Sábado, 25 de febrero de 2012 | Hoy
Por Samanta Schweblin
A mis ocho años tenía un novio que se llamaba Sergio. Un novio de verdad, de esos que se ocupan de que uno no se olvide el abrigo en el aula y, si cree que no prestaste atención cuando la maestra dictó sus consignas, llama a tu mamá por teléfono para pasarle la tarea. Así era Sergio. Estaba a cargo de nuestra relación, con todo el peso que eso supondría para un chico de esa edad.
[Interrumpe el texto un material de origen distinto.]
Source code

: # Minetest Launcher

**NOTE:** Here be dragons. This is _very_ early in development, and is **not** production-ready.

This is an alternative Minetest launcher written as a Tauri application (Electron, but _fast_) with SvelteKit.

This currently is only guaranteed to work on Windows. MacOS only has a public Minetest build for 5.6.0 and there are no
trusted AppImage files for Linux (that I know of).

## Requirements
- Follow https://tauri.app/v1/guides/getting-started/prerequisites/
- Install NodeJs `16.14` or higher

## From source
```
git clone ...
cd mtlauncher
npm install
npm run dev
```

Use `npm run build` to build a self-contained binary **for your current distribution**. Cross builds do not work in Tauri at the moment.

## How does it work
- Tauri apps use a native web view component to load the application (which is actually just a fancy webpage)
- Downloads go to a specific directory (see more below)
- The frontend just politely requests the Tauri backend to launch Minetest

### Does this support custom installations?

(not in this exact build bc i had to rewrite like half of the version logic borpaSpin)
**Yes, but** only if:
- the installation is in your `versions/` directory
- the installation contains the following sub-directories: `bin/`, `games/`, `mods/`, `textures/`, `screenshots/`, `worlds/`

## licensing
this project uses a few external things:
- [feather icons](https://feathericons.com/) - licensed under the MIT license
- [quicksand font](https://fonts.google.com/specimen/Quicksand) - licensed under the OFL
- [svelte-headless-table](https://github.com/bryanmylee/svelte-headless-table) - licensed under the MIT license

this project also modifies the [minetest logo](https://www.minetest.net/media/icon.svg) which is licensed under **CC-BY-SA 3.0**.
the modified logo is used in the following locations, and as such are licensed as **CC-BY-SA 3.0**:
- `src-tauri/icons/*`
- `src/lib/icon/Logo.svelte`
Así que un día en que estábamos en su cuarto jugando al Out Run dijo que tenía que decirme algo, y como lo dijo muy serio dejé el joystick a un lado e intenté prestar atención. Dijo que quería que tuviéramos un hijo. Que había estado averiguando cómo se hacía y que quería que yo hiciera también mi parte. Abrió su puño, que hasta entonces tuvo cerrado entre los dos. Tenía en la palma una semilla de naranja y dijo que, si yo tragaba esa “semilla de padre”, la semilla crecería en mi “estómago de madre” y un tiempo después nacería el bebé.
Empecé a escribir “Conservas” veintitrés años después. Supe el final desde la primera línea, pero en ningún momento pensé que estas historias podrían estar relacionadas. Me había olvidado del asunto de Sergio y su semilla de naranja, y fue sólo durante el proceso de escritura, llegando ya hacia el final de la historia, que recordé la anécdota y supe con precisión desde qué lugar tan lejano venían los miedos, las angustias y los monstruos que una supuesta maternidad a los siete años habían disparado en mi cabeza.